Cesar Gomez v. State
459 S.W.3d 651
| Tex. App. | 2015Background
- Cesar Gomez was convicted by a jury of continuous sexual abuse of a child younger than 14 and sentenced to life without parole; appeal followed.
- Victim F.G. testified the abuse began in 2006 (age 8) and continued until March 2012 (age 14); she made an outcry in March 2012.
- Police found a multi-camera surveillance system (one camera aimed at F.G.’s bed) and two pornographic photos on Gomez’s cell phone; Gomez admitted recording abuse on at least one occasion and gave a videotaped confession.

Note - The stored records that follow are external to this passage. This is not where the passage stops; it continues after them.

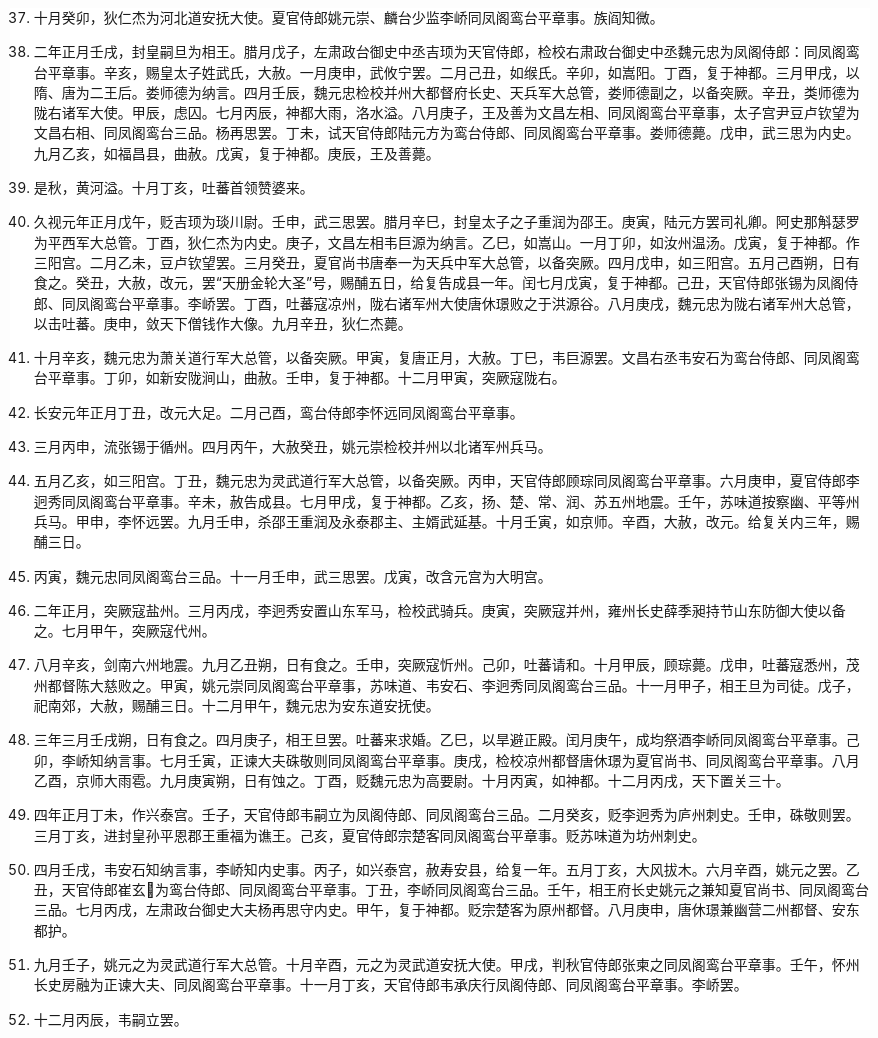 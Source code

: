 37. <span id="本纪第四_则天皇后_中宗-37"></span>
十月癸卯，狄仁杰为河北道安抚大使。夏官侍郎姚元崇、麟台少监李峤同凤阁鸾台平章事。族阎知微。

38. <span id="本纪第四_则天皇后_中宗-38"></span>
二年正月壬戌，封皇嗣旦为相王。腊月戊子，左肃政台御史中丞吉顼为天官侍郎，检校右肃政台御史中丞魏元忠为凤阁侍郎：同凤阁鸾台平章事。辛亥，赐皇太子姓武氏，大赦。一月庚申，武攸宁罢。二月己丑，如缑氏。辛卯，如嵩阳。丁酉，复于神都。三月甲戌，以隋、唐为二王后。娄师德为纳言。四月壬辰，魏元忠检校并州大都督府长史、天兵军大总管，娄师德副之，以备突厥。辛丑，类师德为陇右诸军大使。甲辰，虑囚。七月丙辰，神都大雨，洛水溢。八月庚子，王及善为文昌左相、同凤阁鸾台平章事，太子宫尹豆卢钦望为文昌右相、同凤阁鸾台三品。杨再思罢。丁未，试天官侍郎陆元方为鸾台侍郎、同凤阁鸾台平章事。娄师德薨。戊申，武三思为内史。九月乙亥，如福昌县，曲赦。戊寅，复于神都。庚辰，王及善薨。

39. <span id="本纪第四_则天皇后_中宗-39"></span>
是秋，黄河溢。十月丁亥，吐蕃首领赞婆来。

40. <span id="本纪第四_则天皇后_中宗-40"></span>
久视元年正月戊午，贬吉顼为琰川尉。壬申，武三思罢。腊月辛巳，封皇太子之子重润为邵王。庚寅，陆元方罢司礼卿。阿史那斛瑟罗为平西军大总管。丁酉，狄仁杰为内史。庚子，文昌左相韦巨源为纳言。乙巳，如嵩山。一月丁卯，如汝州温汤。戊寅，复于神都。作三阳宫。二月乙未，豆卢钦望罢。三月癸丑，夏官尚书唐奉一为天兵中军大总管，以备突厥。四月戊申，如三阳宫。五月己酉朔，日有食之。癸丑，大赦，改元，罢“天册金轮大圣”号，赐酺五日，给复告成县一年。闰七月戊寅，复于神都。己丑，天官侍郎张锡为凤阁侍郎、同凤阁鸾台平章事。李峤罢。丁酉，吐蕃寇凉州，陇右诸军州大使唐休璟败之于洪源谷。八月庚戌，魏元忠为陇右诸军州大总管，以击吐蕃。庚申，敛天下僧钱作大像。九月辛丑，狄仁杰薨。

41. <span id="本纪第四_则天皇后_中宗-41"></span>
十月辛亥，魏元忠为萧关道行军大总管，以备突厥。甲寅，复唐正月，大赦。丁巳，韦巨源罢。文昌右丞韦安石为鸾台侍郎、同凤阁鸾台平章事。丁卯，如新安陇涧山，曲赦。壬申，复于神都。十二月甲寅，突厥寇陇右。

42. <span id="本纪第四_则天皇后_中宗-42"></span>
长安元年正月丁丑，改元大足。二月己酉，鸾台侍郎李怀远同凤阁鸾台平章事。

43. <span id="本纪第四_则天皇后_中宗-43"></span>
三月丙申，流张锡于循州。四月丙午，大赦癸丑，姚元崇检校并州以北诸军州兵马。

44. <span id="本纪第四_则天皇后_中宗-44"></span>
五月乙亥，如三阳宫。丁丑，魏元忠为灵武道行军大总管，以备突厥。丙申，天官侍郎顾琮同凤阁鸾台平章事。六月庚申，夏官侍郎李迥秀同凤阁鸾台平章事。辛未，赦告成县。七月甲戌，复于神都。乙亥，扬、楚、常、润、苏五州地震。壬午，苏味道按察幽、平等州兵马。甲申，李怀远罢。九月壬申，杀邵王重润及永泰郡主、主婿武延基。十月壬寅，如京师。辛酉，大赦，改元。给复关内三年，赐酺三日。

45. <span id="本纪第四_则天皇后_中宗-45"></span>
丙寅，魏元忠同凤阁鸾台三品。十一月壬申，武三思罢。戊寅，改含元宫为大明宫。

46. <span id="本纪第四_则天皇后_中宗-46"></span>
二年正月，突厥寇盐州。三月丙戌，李迥秀安置山东军马，检校武骑兵。庚寅，突厥寇并州，雍州长史薛季昶持节山东防御大使以备之。七月甲午，突厥寇代州。

47. <span id="本纪第四_则天皇后_中宗-47"></span>
八月辛亥，剑南六州地震。九月乙丑朔，日有食之。壬申，突厥寇忻州。己卯，吐蕃请和。十月甲辰，顾琮薨。戊申，吐蕃寇悉州，茂州都督陈大慈败之。甲寅，姚元崇同凤阁鸾台平章事，苏味道、韦安石、李迥秀同凤阁鸾台三品。十一月甲子，相王旦为司徒。戊子，祀南郊，大赦，赐酺三日。十二月甲午，魏元忠为安东道安抚使。

48. <span id="本纪第四_则天皇后_中宗-48"></span>
三年三月壬戌朔，日有食之。四月庚子，相王旦罢。吐蕃来求婚。乙巳，以旱避正殿。闰月庚午，成均祭酒李峤同凤阁鸾台平章事。己卯，李峤知纳言事。七月壬寅，正谏大夫硃敬则同凤阁鸾台平章事。庚戌，检校凉州都督唐休璟为夏官尚书、同凤阁鸾台平章事。八月乙酉，京师大雨雹。九月庚寅朔，日有蚀之。丁酉，贬魏元忠为高要尉。十月丙寅，如神都。十二月丙戌，天下置关三十。

49. <span id="本纪第四_则天皇后_中宗-49"></span>
四年正月丁未，作兴泰宫。壬子，天官侍郎韦嗣立为凤阁侍郎、同凤阁鸾台三品。二月癸亥，贬李迥秀为庐州刺史。壬申，硃敬则罢。三月丁亥，进封皇孙平恩郡王重福为谯王。己亥，夏官侍郎宗楚客同凤阁鸾台平章事。贬苏味道为坊州刺史。

50. <span id="本纪第四_则天皇后_中宗-50"></span>
四月壬戌，韦安石知纳言事，李峤知内史事。丙子，如兴泰宫，赦寿安县，给复一年。五月丁亥，大风拔木。六月辛酉，姚元之罢。乙丑，天官侍郎崔玄为鸾台侍郎、同凤阁鸾台平章事。丁丑，李峤同凤阁鸾台三品。壬午，相王府长史姚元之兼知夏官尚书、同凤阁鸾台三品。七月丙戌，左肃政台御史大夫杨再思守内史。甲午，复于神都。贬宗楚客为原州都督。八月庚申，唐休璟兼幽营二州都督、安东都护。

51. <span id="本纪第四_则天皇后_中宗-51"></span>
九月壬子，姚元之为灵武道行军大总管。十月辛酉，元之为灵武道安抚大使。甲戌，判秋官侍郎张柬之同凤阁鸾台平章事。壬午，怀州长史房融为正谏大夫、同凤阁鸾台平章事。十一月丁亥，天官侍郎韦承庆行凤阁侍郎、同凤阁鸾台平章事。李峤罢。

52. <span id="本纪第四_则天皇后_中宗-52"></span>
十二月丙辰，韦嗣立罢。
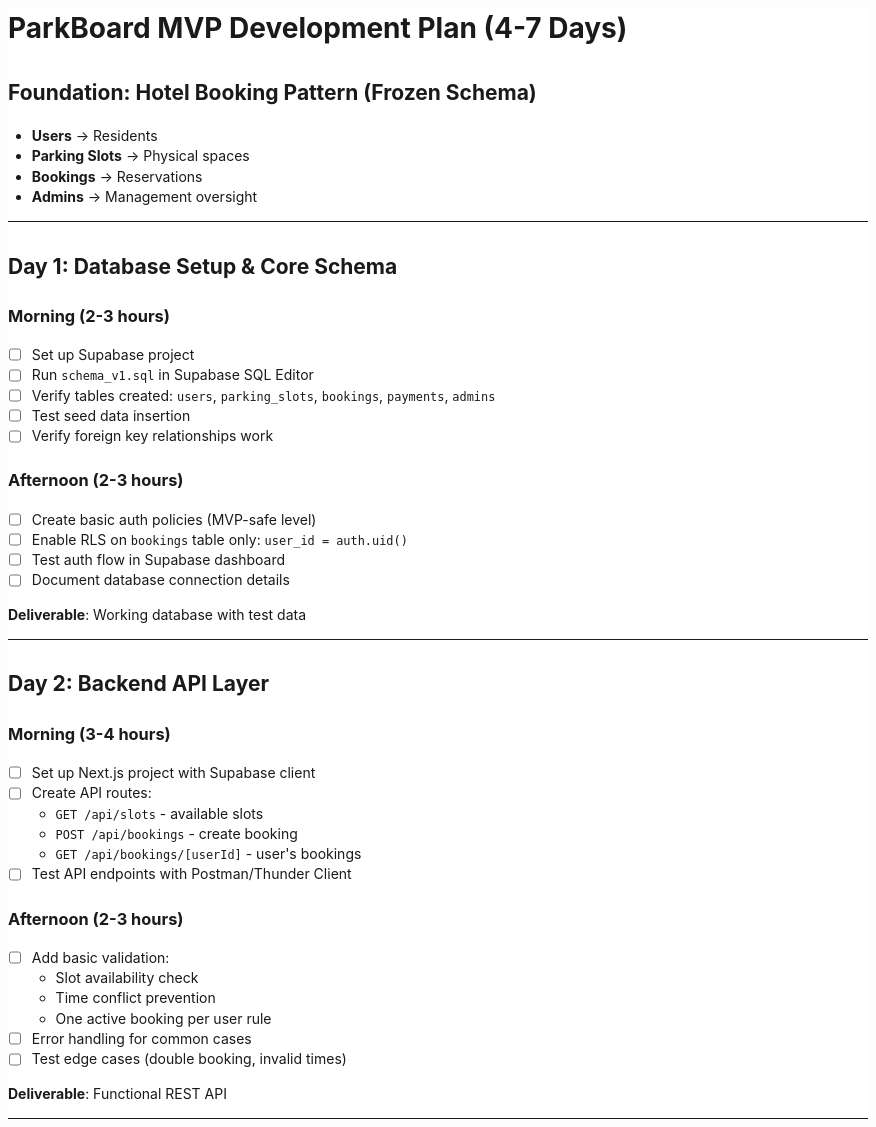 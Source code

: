 # ParkBoard MVP Development Plan (4-7 Days)

## Foundation: Hotel Booking Pattern (Frozen Schema)
- **Users** → Residents
- **Parking Slots** → Physical spaces  
- **Bookings** → Reservations
- **Admins** → Management oversight

---

## Day 1: Database Setup & Core Schema

### Morning (2-3 hours)
- [ ] Set up Supabase project
- [ ] Run `schema_v1.sql` in Supabase SQL Editor
- [ ] Verify tables created: `users`, `parking_slots`, `bookings`, `payments`, `admins`
- [ ] Test seed data insertion
- [ ] Verify foreign key relationships work

### Afternoon (2-3 hours)
- [ ] Create basic auth policies (MVP-safe level)
- [ ] Enable RLS on `bookings` table only: `user_id = auth.uid()`
- [ ] Test auth flow in Supabase dashboard
- [ ] Document database connection details

**Deliverable**: Working database with test data

---

## Day 2: Backend API Layer

### Morning (3-4 hours)
- [ ] Set up Next.js project with Supabase client
- [ ] Create API routes:
  - `GET /api/slots` - available slots
  - `POST /api/bookings` - create booking
  - `GET /api/bookings/[userId]` - user's bookings
- [ ] Test API endpoints with Postman/Thunder Client

### Afternoon (2-3 hours)
- [ ] Add basic validation:
  - Slot availability check
  - Time conflict prevention
  - One active booking per user rule
- [ ] Error handling for common cases
- [ ] Test edge cases (double booking, invalid times)

**Deliverable**: Functional REST API

---
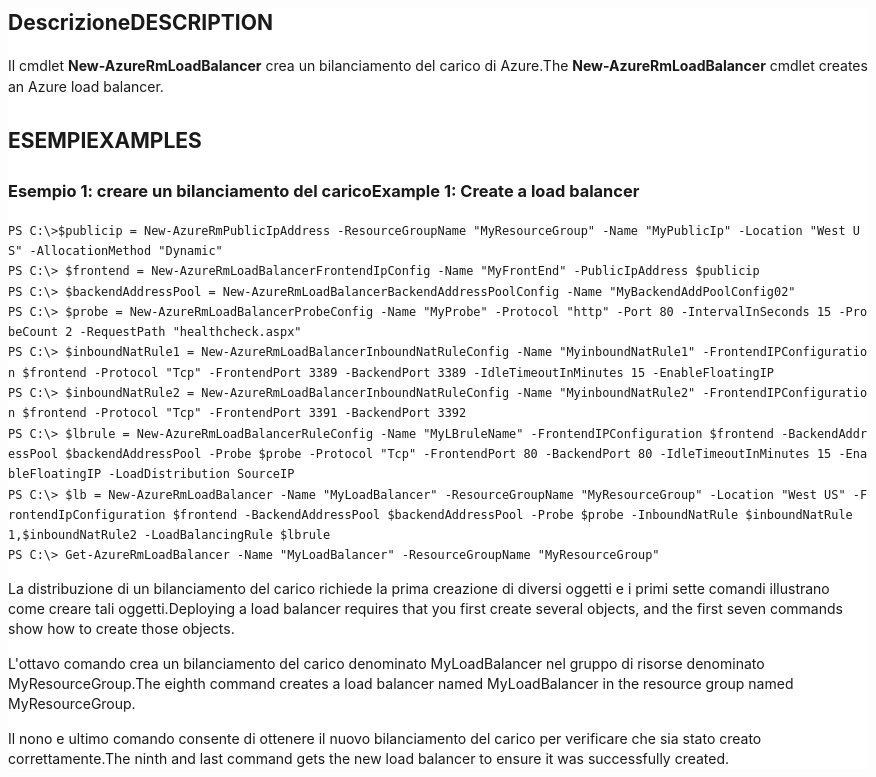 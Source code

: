 ## <span data-ttu-id="e231d-105">Descrizione</span><span class="sxs-lookup"><span data-stu-id="e231d-105">DESCRIPTION</span></span>
<span data-ttu-id="e231d-106">Il cmdlet **New-AzureRmLoadBalancer** crea un bilanciamento del carico di Azure.</span><span class="sxs-lookup"><span data-stu-id="e231d-106">The **New-AzureRmLoadBalancer** cmdlet creates an Azure load balancer.</span></span>

## <span data-ttu-id="e231d-107">ESEMPI</span><span class="sxs-lookup"><span data-stu-id="e231d-107">EXAMPLES</span></span>

### <span data-ttu-id="e231d-108">Esempio 1: creare un bilanciamento del carico</span><span class="sxs-lookup"><span data-stu-id="e231d-108">Example 1: Create a load balancer</span></span>
```
PS C:\>$publicip = New-AzureRmPublicIpAddress -ResourceGroupName "MyResourceGroup" -Name "MyPublicIp" -Location "West US" -AllocationMethod "Dynamic"
PS C:\> $frontend = New-AzureRmLoadBalancerFrontendIpConfig -Name "MyFrontEnd" -PublicIpAddress $publicip
PS C:\> $backendAddressPool = New-AzureRmLoadBalancerBackendAddressPoolConfig -Name "MyBackendAddPoolConfig02"
PS C:\> $probe = New-AzureRmLoadBalancerProbeConfig -Name "MyProbe" -Protocol "http" -Port 80 -IntervalInSeconds 15 -ProbeCount 2 -RequestPath "healthcheck.aspx"
PS C:\> $inboundNatRule1 = New-AzureRmLoadBalancerInboundNatRuleConfig -Name "MyinboundNatRule1" -FrontendIPConfiguration $frontend -Protocol "Tcp" -FrontendPort 3389 -BackendPort 3389 -IdleTimeoutInMinutes 15 -EnableFloatingIP
PS C:\> $inboundNatRule2 = New-AzureRmLoadBalancerInboundNatRuleConfig -Name "MyinboundNatRule2" -FrontendIPConfiguration $frontend -Protocol "Tcp" -FrontendPort 3391 -BackendPort 3392
PS C:\> $lbrule = New-AzureRmLoadBalancerRuleConfig -Name "MyLBruleName" -FrontendIPConfiguration $frontend -BackendAddressPool $backendAddressPool -Probe $probe -Protocol "Tcp" -FrontendPort 80 -BackendPort 80 -IdleTimeoutInMinutes 15 -EnableFloatingIP -LoadDistribution SourceIP
PS C:\> $lb = New-AzureRmLoadBalancer -Name "MyLoadBalancer" -ResourceGroupName "MyResourceGroup" -Location "West US" -FrontendIpConfiguration $frontend -BackendAddressPool $backendAddressPool -Probe $probe -InboundNatRule $inboundNatRule1,$inboundNatRule2 -LoadBalancingRule $lbrule
PS C:\> Get-AzureRmLoadBalancer -Name "MyLoadBalancer" -ResourceGroupName "MyResourceGroup"
```

<span data-ttu-id="e231d-109">La distribuzione di un bilanciamento del carico richiede la prima creazione di diversi oggetti e i primi sette comandi illustrano come creare tali oggetti.</span><span class="sxs-lookup"><span data-stu-id="e231d-109">Deploying a load balancer requires that you first create several objects, and the first seven commands show how to create those objects.</span></span>

<span data-ttu-id="e231d-110">L'ottavo comando crea un bilanciamento del carico denominato MyLoadBalancer nel gruppo di risorse denominato MyResourceGroup.</span><span class="sxs-lookup"><span data-stu-id="e231d-110">The eighth command creates a load balancer named MyLoadBalancer in the resource group named MyResourceGroup.</span></span>

<span data-ttu-id="e231d-111">Il nono e ultimo comando consente di ottenere il nuovo bilanciamento del carico per verificare che sia stato creato correttamente.</span><span class="sxs-lookup"><span data-stu-id="e231d-111">The ninth and last command gets the new load balancer to ensure it was successfully created.</span></span>
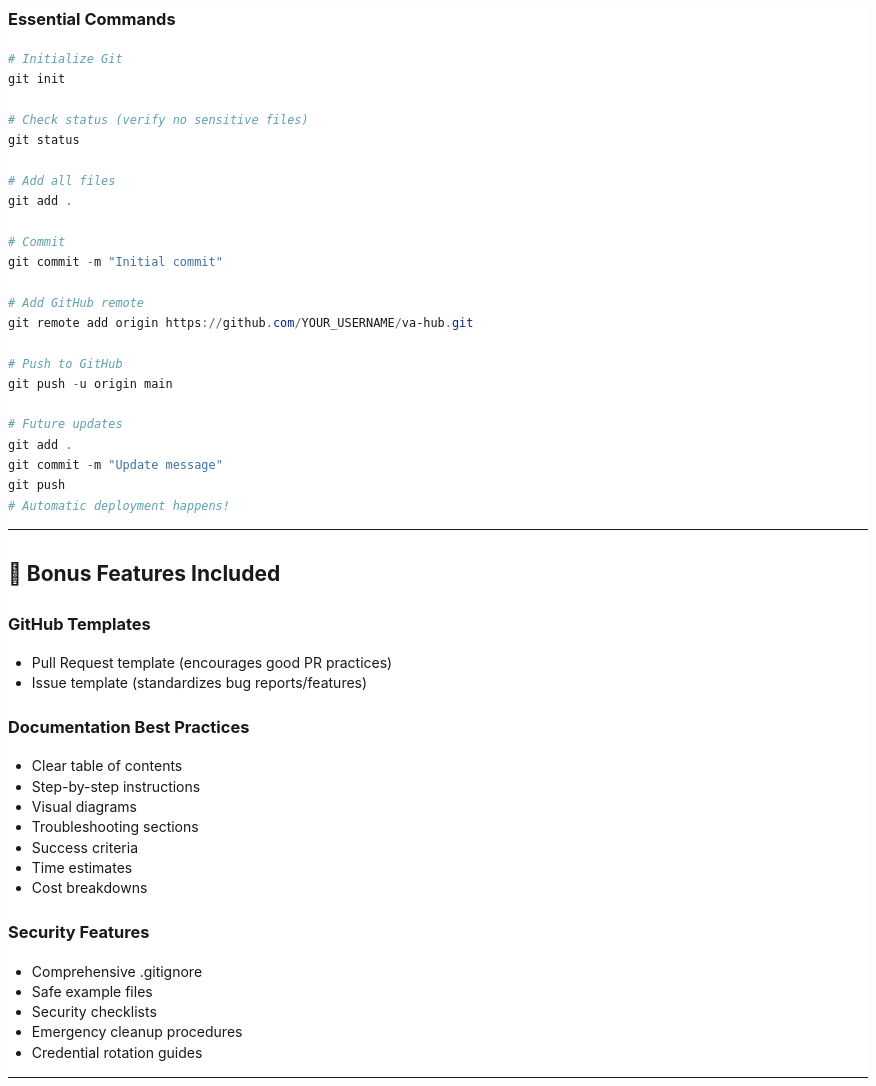 ### Essential Commands

```powershell
# Initialize Git
git init

# Check status (verify no sensitive files)
git status

# Add all files
git add .

# Commit
git commit -m "Initial commit"

# Add GitHub remote
git remote add origin https://github.com/YOUR_USERNAME/va-hub.git

# Push to GitHub
git push -u origin main

# Future updates
git add .
git commit -m "Update message"
git push
# Automatic deployment happens!
```

---

## 🎁 Bonus Features Included

### GitHub Templates
- Pull Request template (encourages good PR practices)
- Issue template (standardizes bug reports/features)

### Documentation Best Practices
- Clear table of contents
- Step-by-step instructions
- Visual diagrams
- Troubleshooting sections
- Success criteria
- Time estimates
- Cost breakdowns

### Security Features
- Comprehensive .gitignore
- Safe example files
- Security checklists
- Emergency cleanup procedures
- Credential rotation guides

---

- The indictment was amended pretrial to allege the offense period beginning September 1, 2007 (the statute’s effective date); Gomez did not object to proceeding on the amended indictment.
- Gomez raised multiple trial objections on evidentiary, charge, indictment-amendment, nunc pro tunc judgment, Miranda, and other grounds; the court reviewed relevance/prejudice of the photos, jury-charge chronology, indictment amendment procedure, and propriety/timeliness of the nunc pro tunc entry.
Issues
| Issue | Appellant's Argument | State's/Prosecution's Argument | Held |
|---|---|---|---|
| Admissibility of two pornographic photos at punishment (R.401/402/403) | Photos were irrelevant and more prejudicial than probative | Photos show voyeuristic conduct and support proof of regular, planned abuse (contradicts defense intoxication/limited timeline) | Admitted: court found high probative value, limited prejudice, and substantial need; issues 1–4 overruled |
| Jury charge allowed conviction on acts outside statutory chronological perimeter | Abstract instruction permitting conviction for acts before statute effective date or after victim turned 14 could mislead jury | Application paragraph, limiting instructions, prosecutor’s correct explanations, and strong evidentiary proof of abuse within dates mitigated harm | Error in abstract paragraph acknowledged but not reversible; no egregious harm; issue 5 overruled |
| Trial on amended indictment / verdict form (amendment procedure and verdict construction) | Trial court erred by trying defendant on an indictment that originally did not allege continuous abuse or by submitting an unalleged offense to the jury | Amendment was effectively made (motion, oral grant, written order, interlineation, reading of amended indictment, no timely objection); defendant had notice | Amendment effective; submission and conviction under amended indictment lawful; issues 6–8 overruled |
| Judgment nunc pro tunc changing offense date after notice of appeal | Nunc pro tunc was void/timely/improper (judicial correction vs. clerical) and defendant entitled to presence/hearing | Nunc pro tunc corrected clerical error to reflect the judgment actually rendered (amended indictment and charge used correct date); entered before appellate record filed; remand for hearing unnecessary | Nunc pro tunc proper, timely, and not reversible; issues 9–11 overruled |
| Miranda/oral confession statute (Article 38.22) | Interrogator’s statement that appointed counsel would be effective only after interview vitiated Miranda; confession should be suppressed | Miranda warnings were given in Spanish, translated, and defendant waived; a mistaken supplemental remark did not render warnings ineffective | Warnings reasonably conveyed; erroneous follow-up comment did not vitiate Miranda; issue 12 overruled |
Key Cases Cited
- Montgomery v. State, 810 S.W.2d 372 (Tex. Crim. App. 1990) (standard of review for evidentiary rulings and Rule 403 balancing presumption favoring admissibility)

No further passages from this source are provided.